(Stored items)
━━━━━━━━━━━━━━━━━━━━━━━━━━━━━━

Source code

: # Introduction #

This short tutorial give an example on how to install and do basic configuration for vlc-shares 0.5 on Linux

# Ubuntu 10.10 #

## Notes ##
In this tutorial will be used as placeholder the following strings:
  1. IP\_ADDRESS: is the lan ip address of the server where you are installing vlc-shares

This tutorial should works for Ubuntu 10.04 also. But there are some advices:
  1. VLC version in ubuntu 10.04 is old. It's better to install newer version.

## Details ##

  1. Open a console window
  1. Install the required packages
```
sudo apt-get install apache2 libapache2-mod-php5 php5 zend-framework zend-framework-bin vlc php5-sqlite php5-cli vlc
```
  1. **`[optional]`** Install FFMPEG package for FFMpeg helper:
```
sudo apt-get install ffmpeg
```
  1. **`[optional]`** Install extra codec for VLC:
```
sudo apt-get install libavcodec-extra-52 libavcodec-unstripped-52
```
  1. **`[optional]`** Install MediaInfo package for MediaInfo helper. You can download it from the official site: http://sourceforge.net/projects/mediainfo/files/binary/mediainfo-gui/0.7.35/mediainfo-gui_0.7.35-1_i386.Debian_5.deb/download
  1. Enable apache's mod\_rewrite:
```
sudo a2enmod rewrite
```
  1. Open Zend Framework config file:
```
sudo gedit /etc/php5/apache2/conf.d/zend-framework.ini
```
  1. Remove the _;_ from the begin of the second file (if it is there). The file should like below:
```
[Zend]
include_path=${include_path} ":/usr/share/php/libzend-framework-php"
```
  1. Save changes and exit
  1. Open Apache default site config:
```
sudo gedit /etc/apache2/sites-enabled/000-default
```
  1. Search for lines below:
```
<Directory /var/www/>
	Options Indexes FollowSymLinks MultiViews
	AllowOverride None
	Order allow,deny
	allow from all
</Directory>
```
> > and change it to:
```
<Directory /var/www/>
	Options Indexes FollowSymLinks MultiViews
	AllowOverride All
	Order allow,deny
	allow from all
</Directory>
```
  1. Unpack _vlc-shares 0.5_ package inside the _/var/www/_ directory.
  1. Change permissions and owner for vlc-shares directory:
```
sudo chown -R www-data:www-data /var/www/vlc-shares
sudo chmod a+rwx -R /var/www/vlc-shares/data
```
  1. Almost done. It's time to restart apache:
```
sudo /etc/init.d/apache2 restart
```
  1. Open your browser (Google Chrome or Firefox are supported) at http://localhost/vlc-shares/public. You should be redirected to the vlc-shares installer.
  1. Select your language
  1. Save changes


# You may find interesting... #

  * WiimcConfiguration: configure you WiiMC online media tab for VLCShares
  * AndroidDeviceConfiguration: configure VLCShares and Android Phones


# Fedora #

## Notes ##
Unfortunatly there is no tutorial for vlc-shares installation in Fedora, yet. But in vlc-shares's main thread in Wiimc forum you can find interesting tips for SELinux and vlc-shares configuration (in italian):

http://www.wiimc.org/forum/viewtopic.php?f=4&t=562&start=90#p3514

━━━━━━━━━━━━━━━━━━━━━━━━━━━━━━

**TASK OBJECTIVE**
When a line in the records contains the string "restart", it counts; state how many lines count, with no other words.

**RESPONSE TO THIS TASK**
2